So you want to take the SAT? This is quite the challenge for nonnative English speakers as it’s even a challenge for native speakers! Luckily, half the test is given in the universal language… MATH. Even so, I’ve noticed some of the math is taught differently in US schools and some of the questions seem to be more focused on this style of problem. I am talking about percentages specifically. I have seen many students struggle with percentages and they almost always make the same mistakes. I’m hoping the strategy that I lay out below will simplify the problems and help you solve them more quickly, but with most maths there are many different ways to approach the same problem. Some approaches will be easier for some students and the same approach will be more difficult for others. This is the technique with which I’ve had the most success.

Part 1: Increasing by a percentage

Ex: What is 180 increased by 5%?

The quickest way to solve this is to write this 180 * 1.05 = 189.
Hold up.
Why is there a 1.05?
I took a shortcut! 180 increased by 5% can be written as:

180 + 180 * 0.5 which is rewritten 180 * (1+0.5) which simplified is 180 * 1.05

I am using the distributive property of multiplication to get 180 * (1+0.5). An easy way to think of this without the steps is to use this formula when increasing Y by percentage X.

Y*(1+X)

Side note: My thought process for solving this on the exam would go something like this. “180 increased by 5%. Do I know 5% of 180? No. What is 10% of 180? Move the decimal to the left so 18, and 5% is half of 10% so 5% must be 9. 180 plus 9 is 189.”

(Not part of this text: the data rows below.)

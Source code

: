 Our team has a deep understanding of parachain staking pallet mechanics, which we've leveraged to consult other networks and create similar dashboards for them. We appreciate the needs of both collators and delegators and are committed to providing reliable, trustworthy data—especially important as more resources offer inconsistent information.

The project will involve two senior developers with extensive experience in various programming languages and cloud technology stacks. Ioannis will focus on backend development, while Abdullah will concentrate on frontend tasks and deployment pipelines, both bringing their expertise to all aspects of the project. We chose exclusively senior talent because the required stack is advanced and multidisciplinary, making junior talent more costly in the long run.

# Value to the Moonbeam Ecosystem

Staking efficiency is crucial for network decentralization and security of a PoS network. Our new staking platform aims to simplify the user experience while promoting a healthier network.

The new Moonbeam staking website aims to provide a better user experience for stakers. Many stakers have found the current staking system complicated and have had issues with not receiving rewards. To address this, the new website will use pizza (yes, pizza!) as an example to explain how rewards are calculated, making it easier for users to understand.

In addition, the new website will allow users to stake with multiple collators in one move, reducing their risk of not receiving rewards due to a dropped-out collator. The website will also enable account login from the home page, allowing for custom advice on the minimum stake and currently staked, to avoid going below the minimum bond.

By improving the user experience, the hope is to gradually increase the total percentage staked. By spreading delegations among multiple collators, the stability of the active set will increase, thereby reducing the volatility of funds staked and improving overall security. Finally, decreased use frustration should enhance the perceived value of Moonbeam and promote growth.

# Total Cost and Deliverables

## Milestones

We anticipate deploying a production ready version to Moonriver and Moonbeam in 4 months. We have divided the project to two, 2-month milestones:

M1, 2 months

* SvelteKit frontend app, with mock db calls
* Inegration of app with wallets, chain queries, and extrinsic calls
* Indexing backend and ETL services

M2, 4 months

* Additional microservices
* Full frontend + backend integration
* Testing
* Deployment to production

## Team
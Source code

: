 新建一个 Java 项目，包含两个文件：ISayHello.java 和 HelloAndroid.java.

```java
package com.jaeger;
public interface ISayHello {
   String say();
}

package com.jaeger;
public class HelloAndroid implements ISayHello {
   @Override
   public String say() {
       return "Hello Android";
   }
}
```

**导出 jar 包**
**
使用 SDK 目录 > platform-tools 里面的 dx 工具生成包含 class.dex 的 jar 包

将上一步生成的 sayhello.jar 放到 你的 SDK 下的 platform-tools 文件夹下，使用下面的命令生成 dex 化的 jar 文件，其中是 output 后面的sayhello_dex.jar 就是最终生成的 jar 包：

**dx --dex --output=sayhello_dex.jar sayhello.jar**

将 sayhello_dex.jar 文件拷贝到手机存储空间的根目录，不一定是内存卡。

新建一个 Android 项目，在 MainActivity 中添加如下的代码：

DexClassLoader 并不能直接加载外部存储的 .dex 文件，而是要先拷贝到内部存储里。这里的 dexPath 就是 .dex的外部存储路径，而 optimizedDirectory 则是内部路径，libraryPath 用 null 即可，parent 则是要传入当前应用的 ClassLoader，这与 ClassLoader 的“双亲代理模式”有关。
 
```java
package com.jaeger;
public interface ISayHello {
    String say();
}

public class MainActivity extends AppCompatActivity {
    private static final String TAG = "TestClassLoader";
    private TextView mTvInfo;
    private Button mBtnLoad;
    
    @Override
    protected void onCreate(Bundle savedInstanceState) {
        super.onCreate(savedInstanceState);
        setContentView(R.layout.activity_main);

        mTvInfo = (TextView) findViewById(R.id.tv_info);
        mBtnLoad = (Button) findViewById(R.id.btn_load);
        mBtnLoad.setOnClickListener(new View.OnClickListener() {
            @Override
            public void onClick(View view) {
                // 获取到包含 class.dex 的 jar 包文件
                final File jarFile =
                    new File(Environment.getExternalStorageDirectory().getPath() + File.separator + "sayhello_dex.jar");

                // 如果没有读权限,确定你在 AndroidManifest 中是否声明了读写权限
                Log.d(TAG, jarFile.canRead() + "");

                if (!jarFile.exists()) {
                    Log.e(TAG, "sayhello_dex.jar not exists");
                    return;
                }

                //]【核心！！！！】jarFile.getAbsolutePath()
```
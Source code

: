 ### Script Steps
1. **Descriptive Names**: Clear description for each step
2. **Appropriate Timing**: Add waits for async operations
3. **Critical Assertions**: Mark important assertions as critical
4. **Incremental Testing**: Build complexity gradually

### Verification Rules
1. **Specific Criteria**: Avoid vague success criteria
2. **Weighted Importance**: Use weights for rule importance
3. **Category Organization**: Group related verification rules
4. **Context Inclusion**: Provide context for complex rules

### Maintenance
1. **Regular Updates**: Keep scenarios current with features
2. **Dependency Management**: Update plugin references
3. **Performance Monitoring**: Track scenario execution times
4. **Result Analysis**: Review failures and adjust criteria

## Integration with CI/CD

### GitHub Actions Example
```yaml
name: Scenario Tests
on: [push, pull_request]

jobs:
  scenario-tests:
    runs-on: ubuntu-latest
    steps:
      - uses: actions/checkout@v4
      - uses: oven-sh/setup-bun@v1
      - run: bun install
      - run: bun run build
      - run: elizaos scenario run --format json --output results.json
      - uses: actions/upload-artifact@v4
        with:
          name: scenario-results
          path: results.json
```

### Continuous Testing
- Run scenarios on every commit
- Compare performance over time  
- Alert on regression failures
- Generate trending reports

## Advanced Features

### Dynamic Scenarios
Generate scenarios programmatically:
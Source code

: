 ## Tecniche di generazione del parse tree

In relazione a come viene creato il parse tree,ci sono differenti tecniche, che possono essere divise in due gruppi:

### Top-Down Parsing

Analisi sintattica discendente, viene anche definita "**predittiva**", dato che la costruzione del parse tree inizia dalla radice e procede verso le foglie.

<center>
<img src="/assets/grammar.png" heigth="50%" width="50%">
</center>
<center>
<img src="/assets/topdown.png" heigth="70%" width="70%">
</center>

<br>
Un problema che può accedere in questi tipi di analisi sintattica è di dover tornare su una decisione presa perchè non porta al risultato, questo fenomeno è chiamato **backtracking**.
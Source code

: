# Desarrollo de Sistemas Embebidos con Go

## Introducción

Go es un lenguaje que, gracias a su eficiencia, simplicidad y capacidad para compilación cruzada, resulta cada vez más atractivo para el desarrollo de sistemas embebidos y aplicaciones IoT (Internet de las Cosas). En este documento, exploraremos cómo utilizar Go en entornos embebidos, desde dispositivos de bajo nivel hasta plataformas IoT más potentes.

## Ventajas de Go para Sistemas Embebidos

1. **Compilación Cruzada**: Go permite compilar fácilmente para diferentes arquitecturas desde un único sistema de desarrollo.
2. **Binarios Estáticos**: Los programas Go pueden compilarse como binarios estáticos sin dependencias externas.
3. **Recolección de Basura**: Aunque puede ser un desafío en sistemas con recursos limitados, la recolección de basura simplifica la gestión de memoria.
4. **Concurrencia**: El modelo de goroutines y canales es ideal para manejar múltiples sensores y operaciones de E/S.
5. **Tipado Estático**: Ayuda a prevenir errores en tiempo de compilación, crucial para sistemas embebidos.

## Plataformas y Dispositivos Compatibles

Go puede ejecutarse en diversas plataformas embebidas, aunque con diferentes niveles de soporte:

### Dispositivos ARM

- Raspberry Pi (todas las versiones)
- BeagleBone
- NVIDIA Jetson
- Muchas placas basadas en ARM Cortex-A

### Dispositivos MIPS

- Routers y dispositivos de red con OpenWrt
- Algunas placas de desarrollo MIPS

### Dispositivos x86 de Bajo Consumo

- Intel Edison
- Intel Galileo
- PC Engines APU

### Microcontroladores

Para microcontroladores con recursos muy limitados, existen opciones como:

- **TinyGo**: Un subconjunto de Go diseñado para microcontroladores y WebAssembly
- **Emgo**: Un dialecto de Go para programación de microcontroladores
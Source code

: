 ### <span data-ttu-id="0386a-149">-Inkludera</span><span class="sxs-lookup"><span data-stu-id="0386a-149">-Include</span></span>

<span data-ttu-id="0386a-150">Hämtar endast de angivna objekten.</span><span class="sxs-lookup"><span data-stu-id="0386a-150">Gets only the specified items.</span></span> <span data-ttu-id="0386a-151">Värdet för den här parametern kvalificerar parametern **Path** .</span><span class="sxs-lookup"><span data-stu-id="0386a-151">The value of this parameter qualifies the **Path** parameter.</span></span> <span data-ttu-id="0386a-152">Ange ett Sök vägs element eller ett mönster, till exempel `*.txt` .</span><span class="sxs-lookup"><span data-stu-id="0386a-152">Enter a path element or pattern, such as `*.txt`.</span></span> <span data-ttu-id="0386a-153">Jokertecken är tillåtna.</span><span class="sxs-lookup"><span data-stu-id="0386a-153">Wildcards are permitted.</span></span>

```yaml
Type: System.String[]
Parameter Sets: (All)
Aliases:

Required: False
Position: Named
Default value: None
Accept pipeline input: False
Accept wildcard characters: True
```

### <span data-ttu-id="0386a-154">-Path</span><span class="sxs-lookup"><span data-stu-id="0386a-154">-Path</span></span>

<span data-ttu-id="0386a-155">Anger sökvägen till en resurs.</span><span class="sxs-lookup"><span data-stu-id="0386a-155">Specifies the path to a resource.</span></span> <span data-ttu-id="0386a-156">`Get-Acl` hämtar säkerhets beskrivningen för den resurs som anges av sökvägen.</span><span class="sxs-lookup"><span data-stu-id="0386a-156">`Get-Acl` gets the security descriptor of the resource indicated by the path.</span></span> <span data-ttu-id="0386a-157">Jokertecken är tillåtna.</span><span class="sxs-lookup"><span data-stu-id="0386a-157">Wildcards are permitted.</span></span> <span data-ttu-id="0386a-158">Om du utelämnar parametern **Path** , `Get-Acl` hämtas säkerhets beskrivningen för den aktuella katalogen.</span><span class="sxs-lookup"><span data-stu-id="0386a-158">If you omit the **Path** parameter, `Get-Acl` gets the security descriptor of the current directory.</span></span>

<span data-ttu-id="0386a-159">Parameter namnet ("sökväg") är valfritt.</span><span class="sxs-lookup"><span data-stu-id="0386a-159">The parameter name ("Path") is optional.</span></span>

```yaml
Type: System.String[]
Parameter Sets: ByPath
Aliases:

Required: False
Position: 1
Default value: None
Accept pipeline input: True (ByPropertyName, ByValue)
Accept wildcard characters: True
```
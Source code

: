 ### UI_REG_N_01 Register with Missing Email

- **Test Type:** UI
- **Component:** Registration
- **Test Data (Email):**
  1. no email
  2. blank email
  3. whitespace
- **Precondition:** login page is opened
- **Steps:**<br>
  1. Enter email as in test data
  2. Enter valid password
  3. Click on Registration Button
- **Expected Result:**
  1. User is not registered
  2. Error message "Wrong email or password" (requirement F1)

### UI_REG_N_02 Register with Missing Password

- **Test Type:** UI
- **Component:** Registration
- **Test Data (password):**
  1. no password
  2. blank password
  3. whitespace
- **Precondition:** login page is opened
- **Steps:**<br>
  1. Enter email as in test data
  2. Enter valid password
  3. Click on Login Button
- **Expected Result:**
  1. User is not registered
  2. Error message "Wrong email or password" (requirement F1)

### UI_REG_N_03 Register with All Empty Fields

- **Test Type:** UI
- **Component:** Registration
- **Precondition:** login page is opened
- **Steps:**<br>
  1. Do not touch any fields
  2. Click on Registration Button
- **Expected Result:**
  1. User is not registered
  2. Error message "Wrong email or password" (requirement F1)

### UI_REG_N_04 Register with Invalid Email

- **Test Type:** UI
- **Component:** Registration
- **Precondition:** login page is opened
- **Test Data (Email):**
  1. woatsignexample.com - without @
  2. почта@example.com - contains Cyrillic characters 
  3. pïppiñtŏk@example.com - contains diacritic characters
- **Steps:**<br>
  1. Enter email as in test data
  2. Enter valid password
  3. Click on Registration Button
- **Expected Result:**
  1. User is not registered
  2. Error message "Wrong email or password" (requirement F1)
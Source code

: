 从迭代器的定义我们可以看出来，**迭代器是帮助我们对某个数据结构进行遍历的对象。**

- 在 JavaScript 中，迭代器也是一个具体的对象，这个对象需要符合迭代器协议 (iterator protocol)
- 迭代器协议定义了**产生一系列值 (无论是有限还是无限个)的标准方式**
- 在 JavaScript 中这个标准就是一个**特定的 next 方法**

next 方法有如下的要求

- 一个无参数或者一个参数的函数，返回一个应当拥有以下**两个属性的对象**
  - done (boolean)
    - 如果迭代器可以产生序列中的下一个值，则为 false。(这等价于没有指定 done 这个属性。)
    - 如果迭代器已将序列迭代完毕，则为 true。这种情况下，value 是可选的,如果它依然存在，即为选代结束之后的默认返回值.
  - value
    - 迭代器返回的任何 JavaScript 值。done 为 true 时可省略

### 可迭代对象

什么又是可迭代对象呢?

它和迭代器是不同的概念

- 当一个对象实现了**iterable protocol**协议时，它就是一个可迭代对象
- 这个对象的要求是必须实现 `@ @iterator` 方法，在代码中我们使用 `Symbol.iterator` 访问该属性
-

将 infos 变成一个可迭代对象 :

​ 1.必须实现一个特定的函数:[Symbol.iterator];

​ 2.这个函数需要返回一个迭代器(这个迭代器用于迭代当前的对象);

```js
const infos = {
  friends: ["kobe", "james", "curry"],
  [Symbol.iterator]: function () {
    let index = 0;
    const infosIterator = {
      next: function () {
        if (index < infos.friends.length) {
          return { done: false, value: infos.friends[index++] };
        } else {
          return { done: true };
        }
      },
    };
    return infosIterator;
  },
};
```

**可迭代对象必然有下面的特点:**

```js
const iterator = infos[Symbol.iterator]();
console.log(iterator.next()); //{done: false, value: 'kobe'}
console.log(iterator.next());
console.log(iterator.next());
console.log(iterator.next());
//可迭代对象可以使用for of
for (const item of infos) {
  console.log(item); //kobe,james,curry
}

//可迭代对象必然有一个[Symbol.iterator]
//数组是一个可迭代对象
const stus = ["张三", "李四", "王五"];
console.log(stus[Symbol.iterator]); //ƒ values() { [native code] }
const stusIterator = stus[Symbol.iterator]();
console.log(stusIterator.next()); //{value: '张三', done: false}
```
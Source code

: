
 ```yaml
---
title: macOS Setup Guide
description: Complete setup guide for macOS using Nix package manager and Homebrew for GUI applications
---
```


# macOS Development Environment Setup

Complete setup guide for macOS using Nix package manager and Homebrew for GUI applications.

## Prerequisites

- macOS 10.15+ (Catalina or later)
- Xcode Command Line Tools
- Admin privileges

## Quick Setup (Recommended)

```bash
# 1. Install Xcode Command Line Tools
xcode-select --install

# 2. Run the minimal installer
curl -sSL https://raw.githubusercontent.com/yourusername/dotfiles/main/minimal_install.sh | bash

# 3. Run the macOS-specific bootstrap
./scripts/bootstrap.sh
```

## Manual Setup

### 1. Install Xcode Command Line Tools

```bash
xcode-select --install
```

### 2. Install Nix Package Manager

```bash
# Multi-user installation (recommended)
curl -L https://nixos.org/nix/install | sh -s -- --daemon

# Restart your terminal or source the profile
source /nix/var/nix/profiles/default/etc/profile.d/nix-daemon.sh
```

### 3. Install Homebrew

Part 2: Decreasing by a percentage

Ex: What is 120 decreased by 10%?

The quickest way for solving this would be 120 * 0.9 = 108.
Wait.
Stop.
Where did 0.9 come from?
I took a shortcut again. 120 decreased by 10% can be written as:

120 – 120 * 0.1 which is rewritten 120 * (1-0.1) which is equal to 120 * 0.9

In short, if you have a value Y and are decreasing by percentage X use this formula:

Y*(1-X)

Side note: If you are doing this math in your head, which is necessary for the “no calculator” portion, this is my thought process. “What is 10 percent of 120? Just move the decimal point to the left so 12. Okay, so 120 minus 12 is 108.”

SAT Math - Percents

Practice: Solve these problems using the technique I described above. Try my thought process as well and see if it helps!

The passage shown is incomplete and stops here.